To może być przełom w wojnie na Ukrainie. Zielone światło na atakowanie celów na terenie Rosji oznacza, że Ukraińcy będą mogli razić cele przeciwnika 300 kilometrów w głąb jego terytorium – taką możliwość dają m.in. rakiety ATACSM.
Ukraińcy uderzą 300 kilometrów w głąb Rosji. Jest zgoda USA
Zaskakujące informacje agencji prasowej potwierdziły inne agencje i tytuły m.in. AP, AFP i dziennik "New York Times". O taką zmianę Ukraińcy prosili bezskutecznie Biały Dom już od lata 2022 r. Amerykanie odrzucali jednak konsekwentnie te prośby. Dopiero w maju bieżącego roku obrońcy dostali pozwolenie na użycie amerykańskiego w strefie przygranicznej.
Decyzja Bidena może mieć pewne konsekwencje dla rosyjskiej logistyki. Ukraińcy będą mogli teraz razić lotniska i składy zaopatrzenia należące do armii Putina, które znajdują się na terenie Rosji.
Informacje o przełomie w wojnie są szeroko komentowane również przez polskich polityków.

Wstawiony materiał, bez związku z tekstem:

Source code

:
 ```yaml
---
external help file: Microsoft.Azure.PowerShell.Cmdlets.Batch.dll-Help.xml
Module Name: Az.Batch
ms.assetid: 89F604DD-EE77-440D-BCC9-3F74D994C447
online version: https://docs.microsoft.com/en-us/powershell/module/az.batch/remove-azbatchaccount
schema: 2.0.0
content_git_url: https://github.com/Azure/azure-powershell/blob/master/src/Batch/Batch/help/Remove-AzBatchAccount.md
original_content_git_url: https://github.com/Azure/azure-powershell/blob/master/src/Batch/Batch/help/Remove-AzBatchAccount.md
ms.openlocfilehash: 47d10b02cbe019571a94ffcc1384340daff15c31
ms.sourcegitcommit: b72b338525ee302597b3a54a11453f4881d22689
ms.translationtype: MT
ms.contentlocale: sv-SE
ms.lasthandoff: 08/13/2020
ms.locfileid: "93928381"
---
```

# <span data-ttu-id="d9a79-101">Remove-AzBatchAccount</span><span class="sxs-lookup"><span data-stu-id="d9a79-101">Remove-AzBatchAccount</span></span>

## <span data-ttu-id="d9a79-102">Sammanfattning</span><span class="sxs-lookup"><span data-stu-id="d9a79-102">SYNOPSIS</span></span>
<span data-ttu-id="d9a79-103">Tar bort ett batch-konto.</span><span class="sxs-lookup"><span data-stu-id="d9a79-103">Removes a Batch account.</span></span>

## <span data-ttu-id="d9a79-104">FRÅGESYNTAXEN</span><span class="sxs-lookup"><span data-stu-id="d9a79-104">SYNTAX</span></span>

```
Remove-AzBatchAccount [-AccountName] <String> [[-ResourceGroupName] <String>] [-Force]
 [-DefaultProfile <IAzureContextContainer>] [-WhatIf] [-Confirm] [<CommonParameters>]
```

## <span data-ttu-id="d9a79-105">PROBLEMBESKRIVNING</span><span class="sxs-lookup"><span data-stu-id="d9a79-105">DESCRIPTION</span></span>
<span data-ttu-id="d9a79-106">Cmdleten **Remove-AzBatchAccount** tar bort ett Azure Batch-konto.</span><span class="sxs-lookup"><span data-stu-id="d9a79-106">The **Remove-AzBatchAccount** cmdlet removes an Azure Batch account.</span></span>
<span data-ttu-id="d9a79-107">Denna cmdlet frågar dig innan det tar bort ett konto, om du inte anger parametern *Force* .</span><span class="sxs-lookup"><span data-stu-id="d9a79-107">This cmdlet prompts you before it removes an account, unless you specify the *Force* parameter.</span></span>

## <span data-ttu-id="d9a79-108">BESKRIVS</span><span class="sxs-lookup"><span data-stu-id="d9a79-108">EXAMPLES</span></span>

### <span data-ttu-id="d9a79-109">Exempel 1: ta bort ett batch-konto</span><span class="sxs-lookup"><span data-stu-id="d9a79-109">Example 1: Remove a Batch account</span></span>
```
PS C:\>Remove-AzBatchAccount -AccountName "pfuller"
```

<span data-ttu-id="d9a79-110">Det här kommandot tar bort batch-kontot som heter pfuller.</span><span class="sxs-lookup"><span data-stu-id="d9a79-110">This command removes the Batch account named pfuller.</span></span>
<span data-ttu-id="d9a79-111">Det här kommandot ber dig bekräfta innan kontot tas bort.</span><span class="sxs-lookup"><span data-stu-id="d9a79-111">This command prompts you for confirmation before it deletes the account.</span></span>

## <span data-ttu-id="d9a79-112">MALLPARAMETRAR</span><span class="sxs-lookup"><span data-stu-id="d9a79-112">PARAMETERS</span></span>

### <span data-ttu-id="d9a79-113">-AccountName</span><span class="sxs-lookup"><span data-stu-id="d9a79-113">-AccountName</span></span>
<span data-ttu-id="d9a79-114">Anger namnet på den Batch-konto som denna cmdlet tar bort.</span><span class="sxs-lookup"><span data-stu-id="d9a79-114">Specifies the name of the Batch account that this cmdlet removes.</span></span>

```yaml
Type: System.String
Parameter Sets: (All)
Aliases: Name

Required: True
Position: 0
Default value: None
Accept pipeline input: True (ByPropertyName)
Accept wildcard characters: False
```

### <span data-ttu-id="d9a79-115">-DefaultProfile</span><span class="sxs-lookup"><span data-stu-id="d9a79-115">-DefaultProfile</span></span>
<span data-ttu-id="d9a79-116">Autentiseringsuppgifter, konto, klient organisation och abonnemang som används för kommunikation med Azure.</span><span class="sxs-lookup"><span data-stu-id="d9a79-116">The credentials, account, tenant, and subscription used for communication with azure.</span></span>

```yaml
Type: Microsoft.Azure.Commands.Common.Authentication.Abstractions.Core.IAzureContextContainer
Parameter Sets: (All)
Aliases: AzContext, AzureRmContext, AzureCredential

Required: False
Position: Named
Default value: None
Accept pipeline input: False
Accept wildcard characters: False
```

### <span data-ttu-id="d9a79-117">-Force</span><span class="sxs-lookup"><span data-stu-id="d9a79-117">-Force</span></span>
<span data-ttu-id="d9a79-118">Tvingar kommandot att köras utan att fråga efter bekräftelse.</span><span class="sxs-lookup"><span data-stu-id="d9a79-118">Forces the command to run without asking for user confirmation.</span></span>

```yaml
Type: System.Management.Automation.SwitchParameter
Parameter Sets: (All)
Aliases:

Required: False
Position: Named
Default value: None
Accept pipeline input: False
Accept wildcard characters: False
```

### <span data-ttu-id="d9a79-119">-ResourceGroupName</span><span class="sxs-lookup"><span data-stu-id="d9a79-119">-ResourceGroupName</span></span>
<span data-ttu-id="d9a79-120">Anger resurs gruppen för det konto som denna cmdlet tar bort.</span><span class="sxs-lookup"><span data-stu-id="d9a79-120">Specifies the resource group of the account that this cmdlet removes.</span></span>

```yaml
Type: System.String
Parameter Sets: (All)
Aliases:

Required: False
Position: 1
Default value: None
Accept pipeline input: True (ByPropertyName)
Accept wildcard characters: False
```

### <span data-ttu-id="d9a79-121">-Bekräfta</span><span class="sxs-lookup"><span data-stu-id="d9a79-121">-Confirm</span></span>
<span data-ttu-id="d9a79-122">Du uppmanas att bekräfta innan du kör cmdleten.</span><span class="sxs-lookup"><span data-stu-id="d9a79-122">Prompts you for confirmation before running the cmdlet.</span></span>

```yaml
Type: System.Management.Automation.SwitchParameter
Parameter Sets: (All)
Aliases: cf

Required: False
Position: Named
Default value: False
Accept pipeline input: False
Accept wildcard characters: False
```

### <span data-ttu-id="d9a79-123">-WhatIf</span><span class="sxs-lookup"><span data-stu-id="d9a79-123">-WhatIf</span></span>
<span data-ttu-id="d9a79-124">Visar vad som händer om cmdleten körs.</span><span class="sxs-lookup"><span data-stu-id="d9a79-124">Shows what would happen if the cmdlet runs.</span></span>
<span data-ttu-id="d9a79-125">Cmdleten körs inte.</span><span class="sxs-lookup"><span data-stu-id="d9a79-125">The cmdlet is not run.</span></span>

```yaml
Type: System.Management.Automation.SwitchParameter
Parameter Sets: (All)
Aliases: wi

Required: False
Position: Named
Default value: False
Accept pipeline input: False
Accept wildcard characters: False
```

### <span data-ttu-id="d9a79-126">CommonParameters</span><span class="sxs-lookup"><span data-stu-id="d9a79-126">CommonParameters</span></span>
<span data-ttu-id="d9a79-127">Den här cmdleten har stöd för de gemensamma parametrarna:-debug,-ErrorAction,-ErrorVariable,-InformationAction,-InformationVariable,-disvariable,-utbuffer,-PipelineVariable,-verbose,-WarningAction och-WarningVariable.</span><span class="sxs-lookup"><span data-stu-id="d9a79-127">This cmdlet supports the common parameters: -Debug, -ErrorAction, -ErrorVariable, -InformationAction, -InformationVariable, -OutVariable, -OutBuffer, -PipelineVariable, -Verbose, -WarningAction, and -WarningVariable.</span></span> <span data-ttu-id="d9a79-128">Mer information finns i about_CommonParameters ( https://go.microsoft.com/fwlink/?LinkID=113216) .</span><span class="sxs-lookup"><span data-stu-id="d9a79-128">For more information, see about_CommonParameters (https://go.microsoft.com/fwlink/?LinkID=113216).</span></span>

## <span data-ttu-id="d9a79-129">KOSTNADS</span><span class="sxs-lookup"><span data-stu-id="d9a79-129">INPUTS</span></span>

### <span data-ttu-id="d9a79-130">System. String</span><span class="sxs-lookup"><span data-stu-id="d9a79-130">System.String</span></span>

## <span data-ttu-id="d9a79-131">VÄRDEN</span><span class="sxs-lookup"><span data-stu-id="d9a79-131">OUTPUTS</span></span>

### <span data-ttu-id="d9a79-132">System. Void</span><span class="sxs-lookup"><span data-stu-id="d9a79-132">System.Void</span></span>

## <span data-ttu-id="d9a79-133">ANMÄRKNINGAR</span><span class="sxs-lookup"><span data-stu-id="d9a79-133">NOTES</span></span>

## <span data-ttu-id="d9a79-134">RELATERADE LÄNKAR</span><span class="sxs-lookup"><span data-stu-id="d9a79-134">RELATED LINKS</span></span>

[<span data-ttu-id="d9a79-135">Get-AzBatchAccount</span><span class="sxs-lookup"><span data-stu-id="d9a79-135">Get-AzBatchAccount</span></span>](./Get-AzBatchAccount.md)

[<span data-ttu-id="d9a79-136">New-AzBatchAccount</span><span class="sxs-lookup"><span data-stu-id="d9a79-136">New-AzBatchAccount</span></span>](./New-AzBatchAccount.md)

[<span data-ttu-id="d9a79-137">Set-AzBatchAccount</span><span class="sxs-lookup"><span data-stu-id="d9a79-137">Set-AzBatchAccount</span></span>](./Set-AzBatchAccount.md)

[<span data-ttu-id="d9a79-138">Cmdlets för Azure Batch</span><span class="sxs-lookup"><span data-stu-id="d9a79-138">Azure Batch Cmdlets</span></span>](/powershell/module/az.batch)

„Na wejście do wojny żołnierzy Korei Północnej i zmasowany nalot rosyjskich rakiet Prezydent Biden odpowiedział w języku, który W. Putin rozumie – zdjęciem ograniczeń na użycie przez Ukrainę zachodnich rakiet. Ofiara agresji ma prawo się bronić. Siła odstrasza, słabość prowokuje” – napisał minister sprawa zagranicznych Radosław Sikorski na platformie X.
Rosja straszy wojną światową
Doniesienia amerykańskich mediów nie umknęły uwadze rosyjskich polityków.

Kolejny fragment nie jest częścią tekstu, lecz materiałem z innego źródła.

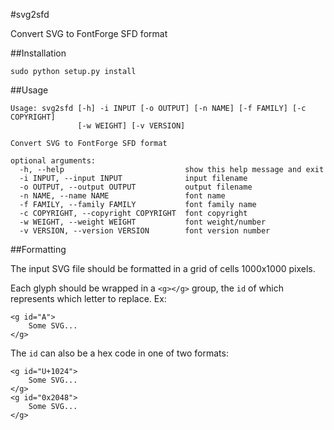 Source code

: #svg2sfd

Convert SVG to FontForge SFD format

##Installation

```
sudo python setup.py install
```

##Usage

```
Usage: svg2sfd [-h] -i INPUT [-o OUTPUT] [-n NAME] [-f FAMILY] [-c COPYRIGHT]
               [-w WEIGHT] [-v VERSION]

Convert SVG to FontForge SFD format

optional arguments:
  -h, --help                           show this help message and exit
  -i INPUT, --input INPUT              input filename
  -o OUTPUT, --output OUTPUT           output filename
  -n NAME, --name NAME                 font name
  -f FAMILY, --family FAMILY           font family name
  -c COPYRIGHT, --copyright COPYRIGHT  font copyright
  -w WEIGHT, --weight WEIGHT           font weight/number
  -v VERSION, --version VERSION        font version number
```

##Formatting

The input SVG file should be formatted in a grid of cells 1000x1000 pixels.

Each glyph should be wrapped in a `<g></g>` group, the `id` of which represents which letter to replace. Ex:

```
<g id="A">
    Some SVG...
</g>
```

The `id` can also be a hex code in one of two formats:

```
<g id="U+1024">
    Some SVG...
</g>
<g id="0x2048">
    Some SVG...
</g>
``` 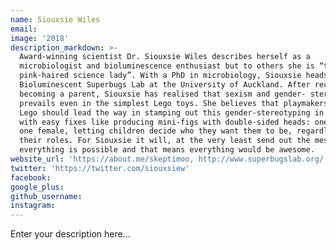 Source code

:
 ```yaml
---
name: Siouxsie Wiles
email:
image: '2018'
description_markdown: >-
  Award-winning scientist Dr. Siouxsie Wiles describes herself as a
  microbiologist and bioluminescence enthusiast but to others she is “that
  pink-haired science lady”. With a PhD in microbiology, Siouxsie heads up the
  Bioluminescent Superbugs Lab at the University of Auckland. After recently
  becoming a parent, Siouxsie has realised that sexism and gender- stereotyping
  prevails even in the simplest Lego toys. She believes that playmakers like
  Lego should lead the way in stamping out this gender-stereotyping in toys,
  with easy fixes like producing mini-figs with double-sided heads: one male,
  one female, letting children decide who they want them to be, regardless of
  their roles. For Siouxsie it will, at the very least send out the message that
  everything is possible and that means everything would be awesome.
website_url: 'https://about.me/skeptimoo, http://www.superbugslab.org/'
twitter: 'https://twitter.com/siouxsiew'
facebook:
google_plus:
github_username:
instagram:
---
```


Enter your description here...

„Putin wypowiadał się już na temat decyzji o wystrzeleniu zachodnich rakiet dalekiego zasięgu na terytorium Rosji” – powiedziała rzeczniczka rosyjskiego MSZ Marija Zacharowa, cytowana przez agencję TASS.
We wrześniu b.r. prezydent Rosji Władimir Putin stwierdził, że zezwolenie na atakowanie celów na rosyjskiej ziemi przy pomocy sprzętu NATO „będzie oznaczać, że kraje NATO, USA i państwa europejskie walczą z Rosją”.